Auf denen mir mindestens ein Sonntagsfahrer mit einer Höchstgeschwindigkeit von 50 km/h vornweg tuckerte. Sonst müsste ich Pit erwürgen. Und anschließend über ihn drüber fahren.
Mehrmals.
Sobald Pit seine BTM in der Hand hatte, sprintete er grinsend los. Es fehlte nur noch, dass er winkte und mir die Zunge rausstreckte. Er tat nur ersteres.
Mein Elan hielt sich in Grenzen. Gähnend nahm ich die kleine Tüte entgegen und sah auf die Adresse. Oh… ich würde Pit überfahren müssen. „Ihr wollt mich verarschen, oder? Das schaff ich nie und nimmer in einer Stunde!“ Tom zuckte entschuldigend mit den Achseln. „Zur Not musst du deine letzte Tour tauschen. Das hier ist wichtig.“ Ja, war es immer. Sah ich auch ein. Aber demnächst würde sich das ändern. Ich würde die freie Zeit zwischen den Touren nicht mehr hier aufkreuzen, sondern sie auf einem Parkplatz in der Nähe verbringen.
Das war besser für meine Nerven und meine ständig auf Halbmast hängenden Augenlider.
Verdammt, wann hatte ich das letzte Mal ausgeschlafen? Ich konnte mich nicht erinnern.
Mit einer dezenten Wut im Bauch und das furchtbar wichtige Betäubungsmittel auf dem Beifahrersitz, brach ich auf. Die letzte Tour tauschen? Kam gar nicht in Frage! Und falls so ein blöder Sonntagsfahrer vor mir meinte schleichen zu müssen, dann würde ich den eben anschieben.
Zwanzig Minuten später hätte ich liebend gern in das Lenkrad gebissen oder ein riesiges Schild mit einer dicken, fetten 100 drauf an meine Frontscheibe geklemmt. Die Sache hatte nur ein paar winzige Haken: Ich konnte das Gefährt vor mir nicht anschieben. Und die Zahl würde der Fahrer leise lächelnd ignorieren. Ganz zu schweigen davon, dass ich dieses blöde Vehikel von einem Pferdegespann nicht überholen konnte!
Wäre neben der schmalen Straße ein Feld, wäre ich schon über alle Berge.
Mit einer dicken, fetten Staubwolke.
leider gab es jedoch massenhaft Bäume, die von Felsen oder steilen Berghängen abgewechselt wurden. Die wenigen Einbuchtungen, in die man huschen konnte, sollte Gegenverkehr auftauchen, ignorierte der auf dem Bock sitzende. Einfach fantastisch.
Also gondelte ich mit einer zwanzig durch die Gegend. Außer mir und dem vollbesetzten Pferdegespann mit lustigen, angesäuselten Leuten hatte sich kein anderes Auto auf diese Straße verirrt.
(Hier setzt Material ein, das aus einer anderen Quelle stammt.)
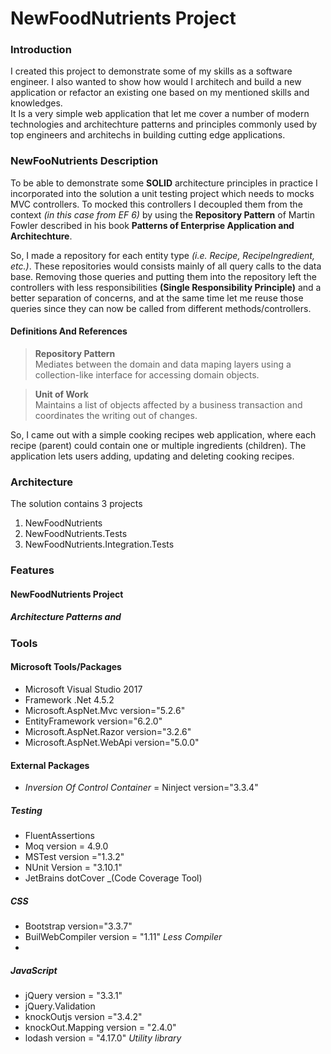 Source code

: # NewFoodNutrients Project

### Introduction

I created this project to demonstrate some of my skills as a software engineer.  I also wanted to show how would I architech and build a new application or refactor an existing one based on my mentioned skills and knowledges.  
It Is a very simple web application that let me cover a number of modern technologies and architechture patterns and principles commonly used by top engineers and architechs in building cutting edge applications.

### NewFooNutrients Description

To be able to demonstrate some __SOLID__ architecture principles in practice I incorporated into the solution a unit testing project which needs to mocks MVC controllers.  To mocked this controllers I decoupled them from the context _(in this case from EF 6)_ by using the __Repository Pattern__ of Martin Fowler described in his book __Patterns of Enterprise Application and Architechture__. 

So, I made a repository for each entity type _(i.e. Recipe, RecipeIngredient, etc.)_.  These repositories would consists mainly of all query calls to the data base.  Removing those queries and putting them into the repository left the controllers with less responsibilities __(Single Responsibility Principle)__ and a better separation of concerns, and at the same time let me reuse those queries since they can now be called from different methods/controllers. 

#### Definitions And References
> __Repository Pattern__  
> Mediates between the domain and data maping layers using a collection-like interface for accessing domain objects.

>__Unit of Work__  
>Maintains a list of objects affected by a business transaction and coordinates the writing out of changes.	



So, I came out with a simple cooking recipes web application, where each recipe (parent) could contain one or multiple ingredients (children).  The application lets users adding, updating and deleting cooking recipes.

### Architecture

The solution contains 3 projects
1. NewFoodNutrients
2. NewFoodNutrients.Tests
3. NewFoodNutrients.Integration.Tests
### Features
#### NewFoodNutrients Project
##### Architecture Patterns and 



### Tools

#### Microsoft Tools/Packages
- Microsoft Visual Studio 2017
- Framework .Net 4.5.2
- Microsoft.AspNet.Mvc version="5.2.6"
- EntityFramework version="6.2.0"
- Microsoft.AspNet.Razor version="3.2.6"
- Microsoft.AspNet.WebApi version="5.0.0"

#### External Packages
-   _Inversion Of Control Container_ = Ninject version="3.3.4"  


##### Testing
-	FluentAssertions
-	Moq version =  4.9.0
-	MSTest version ="1.3.2"
-	NUnit Version = "3.10.1"
-	JetBrains dotCover _(Code Coverage Tool)

##### CSS
- Bootstrap version="3.3.7"
- BuilWebCompiler	version = "1.11" _Less Compiler_
- 

##### JavaScript
- jQuery version = "3.3.1"
- jQuery.Validation 
- knockOutjs version ="3.4.2"
- knockOut.Mapping version = "2.4.0"
- lodash version = "4.17.0" _Utility library_




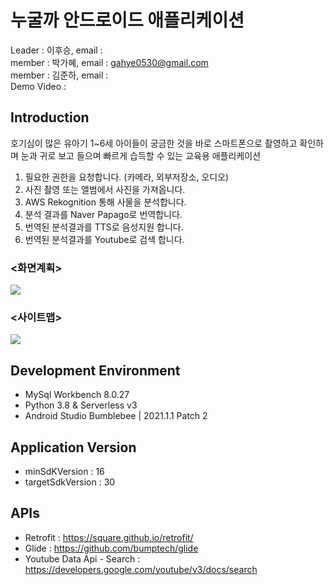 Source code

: # 누굴까 안드로이드 애플리케이션
Leader : 이후승,
email : <br>
member : 박가혜,
email : gahye0530@gmail.com<br>
member : 김준하,
email : <br>
Demo Video : 

## Introduction
호기심이 많은 유아기 1~6세 아이들이 궁금한 것을 바로 스마트폰으로 촬영하고 확인하며 눈과 귀로 보고 들으며 빠르게 습득할 수 있는 교육용 애플리케이션<br>
1) 필요한 권한을 요청합니다. (카메라, 외부저장소, 오디오)
2) 사진 촬영 또는 앨범에서 사진을 가져옵니다. 
3) AWS Rekognition 통해 사물을 분석합니다.
4) 분석 결과를 Naver Papago로 번역합니다. 
5) 번역된 분석결과를 TTS로 음성지원 합니다. 
6) 번역된 분석결과를 Youtube로 검색 합니다. 


### <화면계획>
<img src="https://img1.daumcdn.net/thumb/R1280x0/?scode=mtistory2&fname=https%3A%2F%2Fblog.kakaocdn.net%2Fdn%2Fbi3gRt%2FbtryDa2FkcT%2FGlIYV6x158I8qypQ5Gl3l1%2Fimg.jpg"></img>

### <사이트맵>
<img src="https://img1.daumcdn.net/thumb/R1280x0/?scode=mtistory2&fname=https%3A%2F%2Fblog.kakaocdn.net%2Fdn%2FbubryR%2FbtryDPYflYv%2FM9sqheLOMMPrHKotKgqe10%2Fimg.jpg"></img>

## Development Environment
- MySql Workbench 8.0.27
- Python 3.8 & Serverless v3
- Android Studio Bumblebee | 2021.1.1 Patch 2

## Application Version
- minSdKVersion : 16
- targetSdkVersion : 30

## APIs
- Retrofit : https://square.github.io/retrofit/
- Glide : https://github.com/bumptech/glide
- Youtube Data Api - Search : https://developers.google.com/youtube/v3/docs/search
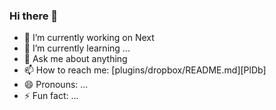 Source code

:### Hi there 👋

- 🔭 I’m currently working on Next
- 🌱 I’m currently learning ...
- 💬 Ask me about anything
- 📫 How to reach me: [plugins/dropbox/README.md][PlDb]
- 😄 Pronouns: ...
- ⚡ Fun fact: ...

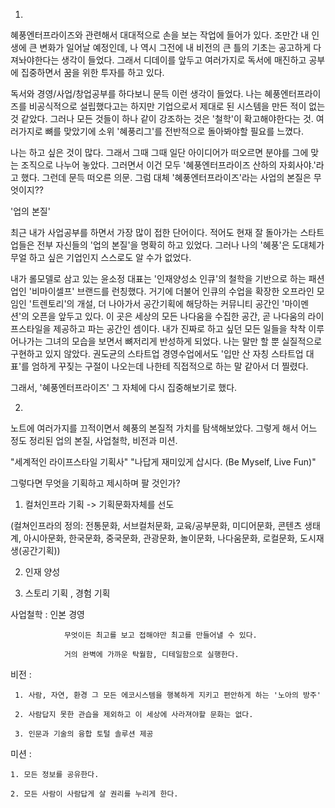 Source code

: 01. 

 

혜풍엔터프라이즈와 관련해서 대대적으로 손을 보는 작업에 들어가 있다. 조만간 내 인생에 큰 변화가 일어날 예정인데, 나 역시 그전에 내 비전의 큰 틀의 기초는 공고하게 다져놔야한다는 생각이 들었다. 그래서 디데이를 앞두고 여러가지로 독서에 매진하고 공부에 집중하면서 꿈을 위한 투자를 하고 있다. 

 

독서와 경영/사업/창업공부를 하다보니 문득 이런 생각이 들었다. 나는 혜풍엔터프라이즈를 비공식적으로 설립했다고는 하지만 기업으로서 제대로 된 시스템을 만든 적이 없는 것 같았다. 그러나 모든 것들이 하나 같이 강조하는 것은 '철학'이 확고해야한다는 것. 여러가지로 뼈를 맞았기에 소위 '혜풍리그'를 전반적으로 돌아봐야할 필요를 느꼈다.

 

나는 하고 싶은 것이 많다. 그래서 그때 그때 일단 아이디어가 떠오르면 분야를 그에 맞는 조직으로 나누어 놓았다. 그러면서 이건 모두 '혜풍엔터프라이즈 산하의 자회사야.'라고 했다. 그런데 문득 떠오른 의문. 그럼 대체 '혜풍엔터프라이즈'라는 사업의 본질은 무엇이지??

 

 

'업의 본질'

 

 

최근 내가 사업공부를 하면서 가장 많이 접한 단어이다. 적어도 현재 잘 돌아가는 스타트업들은 전부 자신들의 '업의 본질'을 명확히 하고 있었다. 그러나 나의 '혜풍'은 도대체가 무얼 하고 싶은 기업인지 스스로도 알 수가 없었다. 

 

내가 롤모델로 삼고 있는 윤소정 대표는 '인재양성소 인큐'의 철학을 기반으로 하는 패션업인 '비마이셀프' 브랜드를 런칭했다. 거기에 더불어 인큐의 수업을 확장한 오프라인 모임인 '트렌토리'의 개설, 더 나아가서 공간기획에 해당하는 커뮤니티 공간인 '마이멘션'의 오픈을 앞두고 있다. 이 곳은 세상의 모든 나다움을 수집한 공간, 곧 나다움의 라이프스타일을 제공하고 파는 공간인 셈이다. 내가 진짜로 하고 싶던 모든 일들을 착착 이루어나가는 그녀의 모습을 보면서 뼈저리게 반성하게 되었다. 나는 말만 할 뿐 실질적으로 구현하고 있지 않았다. 권도균의 스타트업 경영수업에서도 '입만 산 자칭 스타트업 대표'를 엄하게 꾸짖는 구절이 나오는데 나한테 직접적으로 하는 말 같아서 더 찔렸다. 

 

그래서, '혜풍엔터프라이즈' 그 자체에 다시 집중해보기로 했다.

 

 

02.

 

노트에 여러가지를 끄적이면서 혜풍의 본질적 가치를 탐색해보았다. 그렇게 해서 어느 정도 정리된 업의 본질, 사업철학, 비전과 미션.

 

"세계적인 라이프스타일 기획사"  "나답게 재미있게 삽시다. (Be Myself, Live Fun)"

그렇다면 무엇을 기획하고 제시하며 팔 것인가?

 

1. 컬처인프라 기획 -> 기획문화자체를 선도

(컬쳐인프라의 정의: 전통문화, 서브컬처문화, 교육/공부문화, 미디어문화, 콘텐츠 생태계, 아시아문화, 한국문화, 중국문화, 관광문화, 놀이문화, 나다움문화, 로컬문화, 도시재생(공간기획))

2. 인재 양성

3. 스토리 기획 , 경험 기획

 

사업철학 : 인본 경영

                무엇이든 최고를 보고 접해야만 최고를 만들어낼 수 있다.

                거의 완벽에 가까운 탁월함, 디테일함으로 실행한다.

 

비전 : 

     1. 사람, 자연, 환경 그 모든 에코시스템을 행복하게 지키고 편안하게 하는 '노아의 방주'

     2. 사람답지 못한 관습을 제외하고 이 세상에 사라져야할 문화는 없다.

     3. 인문과 기술의 융합 토털 솔루션 제공

 

미션 :

    1. 모든 정보를 공유한다.

    2. 모든 사람이 사람답게 살 권리를 누리게 한다.
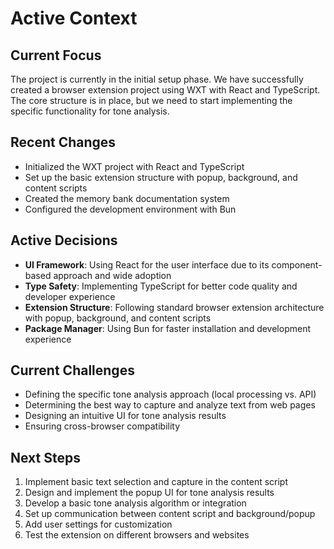 # Active Context

## Current Focus

The project is currently in the initial setup phase. We have successfully created a browser extension project using WXT with React and TypeScript. The core structure is in place, but we need to start implementing the specific functionality for tone analysis.

## Recent Changes

- Initialized the WXT project with React and TypeScript
- Set up the basic extension structure with popup, background, and content scripts
- Created the memory bank documentation system
- Configured the development environment with Bun

## Active Decisions

- **UI Framework**: Using React for the user interface due to its component-based approach and wide adoption
- **Type Safety**: Implementing TypeScript for better code quality and developer experience
- **Extension Structure**: Following standard browser extension architecture with popup, background, and content scripts
- **Package Manager**: Using Bun for faster installation and development experience

## Current Challenges

- Defining the specific tone analysis approach (local processing vs. API)
- Determining the best way to capture and analyze text from web pages
- Designing an intuitive UI for tone analysis results
- Ensuring cross-browser compatibility

## Next Steps

1. Implement basic text selection and capture in the content script
2. Design and implement the popup UI for tone analysis results
3. Develop a basic tone analysis algorithm or integration
4. Set up communication between content script and background/popup
5. Add user settings for customization
6. Test the extension on different browsers and websites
Kannten die Einheimischen eine Abkürzung?
Einen Waldweg?
Irgendwas?
Mein schlaues, fast allwissendes Navi – von plötzlichen Umleitungen, Sackgassen und hin und wieder auch Einbahnstraßen einmal abgesehen – hatte hier nämlich keinen Empfang. Zu schade, dass die Straße obendrein Kurven besaß. Sonst hätte ich das Lenkrad zwischen meine Beine geklemmt und ein kleines Nickerchen gemacht. Das stete Zuckeln im ersten Gang tat meiner Schläfrigkeit nicht gut. Bloß gut, dass die vor mir alle betrunken waren. Die hätten sich bestimmt köstlich darüber amüsiert, wie ich krampfhaft versuchte meine Augen offen zu halten. Was mir nicht gelang. Sie klappten immer wieder zu. Und zwar alles andere als synchron.
Nach einer anstrengenden Fahrt von einer knappen Stunde, erreichte ich die Apotheke, lieferte das Medikament ab, ließ es mir quittieren und machte mich auf den Rückweg.
Ich ächzte stöhnend, als sich nur wenige Meter vor meiner Auffahrt auf diese blöde Landstraße ein Traktor vor mich quetschte. Ich beschimpfte ihn mit allem, was mir in den Sinn kam. Was er dummerweise über den Lärm seines Gefährts gar nicht hörte.
Als ich nach einem gefühlten Jahrhundert endlich wieder in die Verteilerstelle rauschte, konnte ich meinen Zorn kaum verbergen. Mit langen Schritten lief ich zu Tom, der immer noch hinter dem Schalter stand und knallte ihm die leere Tüte hin. „Diese bekloppte Tour fahre ich nie wieder! Dafür könnt ihr euch einen anderen Idioten suchen.“ Der ältere Mann ging förmlich in Deckung, als er mir den Schein für die letzte Tour durch das kleine Fenster reichte, die ich heute fahren musste. „Du verarschst mich doch. Ich muss verdammt noch mal um neun im Taxi sitzen!“ Er schluckte hörbar und stammelte, dass dies die einzige zeitnahe Nachttour wäre. Ich krallte mir den blöden Zettel und lud geräuschvoll die Wannen ein, die schon vollständig bereit standen. Dabei schimpfte ich für jeden hörbar. Doch ich hatte mein Soll zu erfüllen. Eine Wahl blieb mir nicht.
Ha!
Ein Kurierfahrer brauchte keinen Schlaf. Wir funktionierten nämlich im Standby.
Prompt kam ich zu meiner neun-Uhr-Schicht zu spät. Mein Chef schüttelte kaum merklich den Kopf, kniff ein wenig die Lippen zusammen und sah an die Decke, als hätte er das schneller geschafft. „Sorry, Boss. Aber fliegen kann ich nicht!“ Und diesen Satz verkneifen ebenso wenig. „Ist ja schon gut. Ich habe schließlich kein Wort gesagt.“ Hm, gesagt nicht. Aber ich hatte einen halben Aufsatz auf seinem Gesicht stehen sehen.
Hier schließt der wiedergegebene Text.